Abstract class to represent siamese models with a momentum branch.

Subclasses should implement training_step method.

Parameters:
  • trunk (DictConfig) – Config to build a trunk.

  • optimizer (DictConfig) – Config to build optimizers and schedulers.

  • projector (Optional[DictConfig], optional) – Config to build a project.

    Default: None

  • predictor (Optional[DictConfig], optional) – Config to build a predictor.

    Default: None

  • train_transform (Optional[DictConfig], optional) – Config to perform transformation on train input.

    Default: None

  • val_transform (Optional[DictConfig], optional) – Config to perform transformation on val input.

    Default: None

  • test_transform (Optional[DictConfig], optional) – Config to perform transformation on test input.

    Default: None

  • normalize_outputs (bool, optional) – If True, normalize outputs.

    Default: True

  • num_global_crops (int, optional) – Number of global crops which are the first elements of each batch.

    Default: 2

  • num_local_crops (int, optional) – Number of local crops which are the last elements of each batch.

    Default: 0

  • num_splits (int, optional) – Number of splits to apply to each crops.

    Default: 0

  • num_splits_per_combination (int, optional) – Number of splits used for combinations of features of each split.

    Default: 2

  • mutual_pass (bool, optional) – If True, perform one pass per branch per crop resolution.

    Default: False

  • initial_momentum (int, optional) – Initial value for the momentum update.

    Default: 0.996

  • scheduler_momentum (str, optional) – Rule to update the momentum value.

    Default: 'cosine'

class eztorch.models.siamese.ShuffleMomentumSiameseBaseModel(trunk, optimizer, projector=None, predictor=None, train_transform=None, val_transform=None, test_transform=None, normalize_outputs=True, num_global_crops=2, num_local_crops=0, num_splits=0, num_splits_per_combination=2, mutual_pass=False, initial_momentum=0.996, scheduler_momentum='cosine', shuffle_bn=True, num_devices=1, simulate_n_devices=8)[source]

Abstract class to represent siamese models with a momentum branch and possibility to shuffle input elements in momentum branch to apply normalization trick from MoCo.

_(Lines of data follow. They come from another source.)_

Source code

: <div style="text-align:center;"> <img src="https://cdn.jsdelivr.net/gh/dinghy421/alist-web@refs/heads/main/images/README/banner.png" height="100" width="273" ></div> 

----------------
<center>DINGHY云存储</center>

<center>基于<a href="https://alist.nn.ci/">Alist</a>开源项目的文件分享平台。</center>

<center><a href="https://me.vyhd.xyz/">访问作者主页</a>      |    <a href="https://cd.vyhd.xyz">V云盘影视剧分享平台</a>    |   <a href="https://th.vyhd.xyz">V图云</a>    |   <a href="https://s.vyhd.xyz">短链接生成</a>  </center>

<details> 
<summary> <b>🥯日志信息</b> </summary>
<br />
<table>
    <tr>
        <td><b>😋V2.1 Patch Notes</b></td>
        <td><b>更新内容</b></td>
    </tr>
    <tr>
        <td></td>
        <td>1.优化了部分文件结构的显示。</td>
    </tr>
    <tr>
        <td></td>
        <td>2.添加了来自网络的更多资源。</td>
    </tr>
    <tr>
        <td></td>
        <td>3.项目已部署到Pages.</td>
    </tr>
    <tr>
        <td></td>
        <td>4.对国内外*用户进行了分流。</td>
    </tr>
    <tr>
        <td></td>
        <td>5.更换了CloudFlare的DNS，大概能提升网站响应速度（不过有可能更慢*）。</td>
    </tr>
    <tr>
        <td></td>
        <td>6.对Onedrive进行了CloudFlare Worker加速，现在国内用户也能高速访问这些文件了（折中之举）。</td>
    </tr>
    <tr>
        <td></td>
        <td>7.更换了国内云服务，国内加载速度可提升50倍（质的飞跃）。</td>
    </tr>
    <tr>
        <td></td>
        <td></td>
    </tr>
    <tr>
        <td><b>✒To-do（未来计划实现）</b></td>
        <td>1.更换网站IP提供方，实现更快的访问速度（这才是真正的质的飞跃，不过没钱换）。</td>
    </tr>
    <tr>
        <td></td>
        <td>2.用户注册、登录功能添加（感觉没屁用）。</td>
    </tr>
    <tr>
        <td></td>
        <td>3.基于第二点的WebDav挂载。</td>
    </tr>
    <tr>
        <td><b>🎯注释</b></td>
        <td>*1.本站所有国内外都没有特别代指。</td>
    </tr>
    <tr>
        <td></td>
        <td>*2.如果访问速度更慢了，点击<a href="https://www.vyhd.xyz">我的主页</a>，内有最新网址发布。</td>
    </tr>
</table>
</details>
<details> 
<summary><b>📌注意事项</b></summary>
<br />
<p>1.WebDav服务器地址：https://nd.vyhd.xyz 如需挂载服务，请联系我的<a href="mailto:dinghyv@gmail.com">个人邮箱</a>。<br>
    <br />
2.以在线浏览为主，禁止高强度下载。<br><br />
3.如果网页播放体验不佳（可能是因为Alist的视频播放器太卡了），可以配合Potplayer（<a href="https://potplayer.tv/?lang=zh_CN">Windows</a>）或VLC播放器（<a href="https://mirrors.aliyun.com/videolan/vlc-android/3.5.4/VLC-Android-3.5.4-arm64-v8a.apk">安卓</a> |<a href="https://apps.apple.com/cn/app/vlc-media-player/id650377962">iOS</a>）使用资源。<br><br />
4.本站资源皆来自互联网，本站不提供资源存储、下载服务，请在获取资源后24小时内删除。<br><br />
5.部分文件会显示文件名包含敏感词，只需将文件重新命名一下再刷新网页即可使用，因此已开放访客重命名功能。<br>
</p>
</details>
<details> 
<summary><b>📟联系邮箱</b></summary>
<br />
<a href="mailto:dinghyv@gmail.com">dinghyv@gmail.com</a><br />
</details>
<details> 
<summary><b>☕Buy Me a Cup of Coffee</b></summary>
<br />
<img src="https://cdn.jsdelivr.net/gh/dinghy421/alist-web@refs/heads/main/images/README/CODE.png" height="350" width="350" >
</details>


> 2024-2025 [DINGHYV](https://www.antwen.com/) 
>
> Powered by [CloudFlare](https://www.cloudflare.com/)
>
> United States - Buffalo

Subclasses should implement training_step method.

Parameters:
  • trunk (DictConfig) – Config to build a trunk.

  • optimizer (DictConfig) – Config to build optimizers and schedulers.

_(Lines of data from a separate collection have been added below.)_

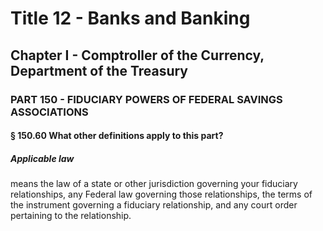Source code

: 
# Title 12 - Banks and Banking
## Chapter I - Comptroller of the Currency, Department of the Treasury
### PART 150 - FIDUCIARY POWERS OF FEDERAL SAVINGS ASSOCIATIONS
#### § 150.60 What other definitions apply to this part?
##### Applicable law

means the law of a state or other jurisdiction governing your fiduciary relationships, any Federal law governing those relationships, the terms of the instrument governing a fiduciary relationship, and any court order pertaining to the relationship.
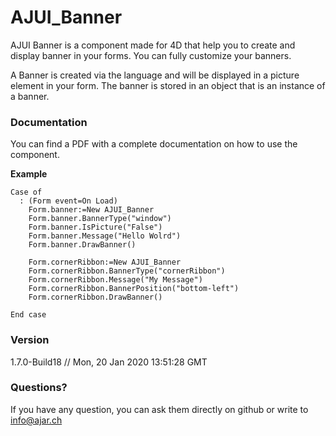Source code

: # AJUI_Banner

AJUI Banner is a component made for 4D that help you to create and display banner in your forms. You can fully customize your banners.

A Banner is created via the language and will be displayed in a picture element in your form. The banner is stored in an object that is an instance of a banner.

### Documentation

You can find a PDF with a complete documentation on how to use the component.

**Example**

    Case of
      : (Form event=On Load)
        Form.banner:=New AJUI_Banner
        Form.banner.BannerType("window")
        Form.banner.IsPicture("False")
        Form.banner.Message("Hello Wolrd")
        Form.banner.DrawBanner()

        Form.cornerRibbon:=New AJUI_Banner
        Form.cornerRibbon.BannerType("cornerRibbon")
        Form.cornerRibbon.Message("My Message")
        Form.cornerRibbon.BannerPosition("bottom-left")
        Form.cornerRibbon.DrawBanner()

    End case

### Version

1.7.0-Build18  // Mon, 20 Jan 2020 13:51:28 GMT

### Questions?

If you have any question, you can ask them directly on github or write to info@ajar.ch
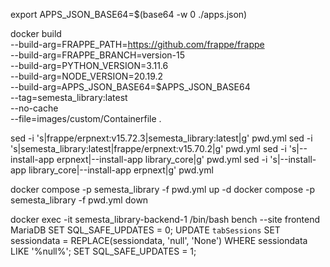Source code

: export APPS_JSON_BASE64=$(base64 -w 0 ./apps.json)

docker build \
--build-arg=FRAPPE_PATH=https://github.com/frappe/frappe \
--build-arg=FRAPPE_BRANCH=version-15 \
--build-arg=PYTHON_VERSION=3.11.6 \
--build-arg=NODE_VERSION=20.19.2 \
--build-arg=APPS_JSON_BASE64=$APPS_JSON_BASE64 \
--tag=semesta_library:latest \
--no-cache \
--file=images/custom/Containerfile .

sed -i 's|frappe/erpnext:v15.72.3|semesta_library:latest|g' pwd.yml
sed -i 's|semesta_library:latest|frappe/erpnext:v15.70.2|g' pwd.yml
sed -i 's|--install-app erpnext|--install-app library_core|g' pwd.yml
sed -i 's|--install-app library_core|--install-app erpnext|g' pwd.yml

docker compose -p semesta_library -f pwd.yml up -d
docker compose -p semesta_library -f pwd.yml down

docker exec -it semesta_library-backend-1 /bin/bash
bench --site frontend MariaDB
SET SQL_SAFE_UPDATES = 0;
UPDATE `tabSessions` SET sessiondata = REPLACE(sessiondata, 'null', 'None') WHERE sessiondata LIKE '%null%';
SET SQL_SAFE_UPDATES = 1;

  • projector (Optional[DictConfig], optional) – Config to build a project.

    Default: None

  • predictor (Optional[DictConfig], optional) – Config to build a predictor.

    Default: None

  • train_transform (Optional[DictConfig], optional) – Config to perform transformation on train input.

    Default: None

  • val_transform (Optional[DictConfig], optional) – Config to perform transformation on val input.

    Default: None

  • test_transform (Optional[DictConfig], optional) – Config to perform transformation on test input.

    Default: None

  • normalize_outputs (bool, optional) – If True, normalize outputs.

    Default: True

  • num_global_crops (int, optional) – Number of global crops which are the first elements of each batch.

    Default: 2

  • num_local_crops (int, optional) – Number of local crops which are the last elements of each batch.

    Default: 0

  • num_splits (int, optional) – Number of splits to apply to each crops.

    Default: 0

  • num_splits_per_combination (int, optional) – Number of splits used for combinations of features of each split.

    Default: 2

  • mutual_pass (bool, optional) – If True, perform one pass per branch per crop resolution.

    Default: False

  • initial_momentum (int, optional) – Initial value for the momentum update.

    Default: 0.996

  • scheduler_momentum (str, optional) – Rule to update the momentum value.

    Default: 'cosine'

  • shuffle_bn (bool, optional) – If True, apply shuffle normalization trick from MoCo.

    Default: True

  • num_devices (int, optional) – Number of devices used to train the model in each node.

    Default: 1

  • simulate_n_devices (int, optional) – Number of devices to simulate to apply shuffle trick. Requires shuffle_bn to be True and num_devices to be \(1\).

    Default: 8

class eztorch.models.siamese.ShuffleMomentumQueueBaseModel(trunk, optimizer, projector=None, predictor=None, train_transform=None, val_transform=None, test_transform=None, normalize_outputs=True, num_global_crops=2, num_local_crops=0, num_splits=0, num_splits_per_combination=2, mutual_pass=False, initial_momentum=0.999, scheduler_momentum='constant', shuffle_bn=False, num_devices=1, simulate_n_devices=8, queue=None, sym=False, use_keys=False)[source]

SCE model.

Parameters:
  • trunk (DictConfig) – Config tu build a trunk.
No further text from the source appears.